I tried (in a very limited way) Apache Hadoop software, as part of an introductory course on big data analytics (you can read more about my experience in post number 11 ‘Jumping through Hadoops’). This included the Hadoop Distributed File System (HDFS)and MapReduce. I also had to install Virtual Box and Cloudera Quick Start VM (virtual machine), which was a bit like putting a little computer on my laptop that you work through when using the Hadoop data management programme. All of this was several steps of installing. For each install you need to know you have the right version for your machine (which means looking up your operating system and type via the computers control panel). Everything was free, but took a while, two to three hours in total I think, and if you haven’t been through it before you would need step by step instructions, which I had via this course. Once I had finished the course I uninstalled all this software, as I won’t be using it again soon, so didn’t want the hassle of keeping it up to date and having a kind of alternative system running on my machine.

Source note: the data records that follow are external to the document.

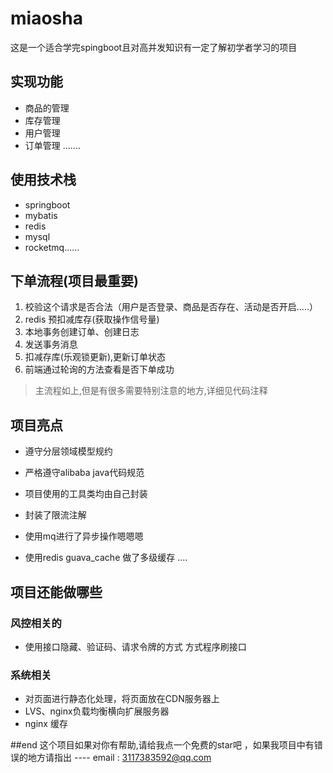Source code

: # miaosha
这是一个适合学完spingboot且对高并发知识有一定了解初学者学习的项目

## 实现功能
- 商品的管理
- 库存管理
- 用户管理
- 订单管理 .......
## 使用技术栈
- springboot
- mybatis
- redis
- mysql
- rocketmq......

## 下单流程(项目最重要)
1. 校验这个请求是否合法（用户是否登录、商品是否存在、活动是否开启.....）
2. redis 预扣减库存(获取操作信号量)
3. 本地事务创建订单、创建日志
4. 发送事务消息
5. 扣减存库(乐观锁更新),更新订单状态
6. 前端通过轮询的方法查看是否下单成功
> 主流程如上,但是有很多需要特别注意的地方,详细见代码注释

## 项目亮点
- 遵守分层领域模型规约
- 严格遵守alibaba java代码规范
- 项目使用的工具类均由自己封装
- 封装了限流注解
- 使用mq进行了异步操作嗯嗯嗯
  
- 使用redis guava_cache 做了多级缓存 ....

## 项目还能做哪些
### 风控相关的 
- 使用接口隐藏、验证码、请求令牌的方式 方式程序刷接口
### 系统相关
- 对页面进行静态化处理，将页面放在CDN服务器上
- LVS、nginx负载均衡横向扩展服务器
- nginx 缓存


##end
这个项目如果对你有帮助,请给我点一个免费的star吧 ，如果我项目中有错误的地方请指出 ---- email : 3117383592@qq.com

For social media analytics, I installed TAGs which was easy to do, you can read more about it here. However, I finished using it about three months ago, and despite a couple of attempts haven’t been able to uninstall it. I received an email with instructions (involves clicking a link which tells me I have been successful), but my query is still running every day, so I will need to email them directly or do some web searching to work out what is going on.
Next I opted for a two-week trial of Tableau, the only piece of software that wasn’t freely available. It worked like an integration of excel and jazzed up PowerPoint, so you can interrogate and report your data on the go, using visuals that help to tell a story. It was fine, but not anything I couldn’t do using freely available software. I wasn’t keen on the plug in and play approach to analytics, which lets you generate numbers without having to understand the data or analysis behind your results.
Gephi, used to analyse and visualise data on networks, is the only install I have given up on so far, which is almost certainly to do with me rather than the software. Despite several attempts, including to download Firefox (it wasn’t working in Chrome and Edge) and updating Java, it still wasn’t running and I was out of ideas and time. I also knew I wouldn’t be using Gephi anytime soon. As I talk about here, I would need to develop a much more detailed understanding of how Twitter works as a data source to do anything other than basic analysis.
That said I strongly discourage giving up, I found most software took several attempts at installation to get them to work, and came to accept the tinkering and problem solving as useful training for this way of working.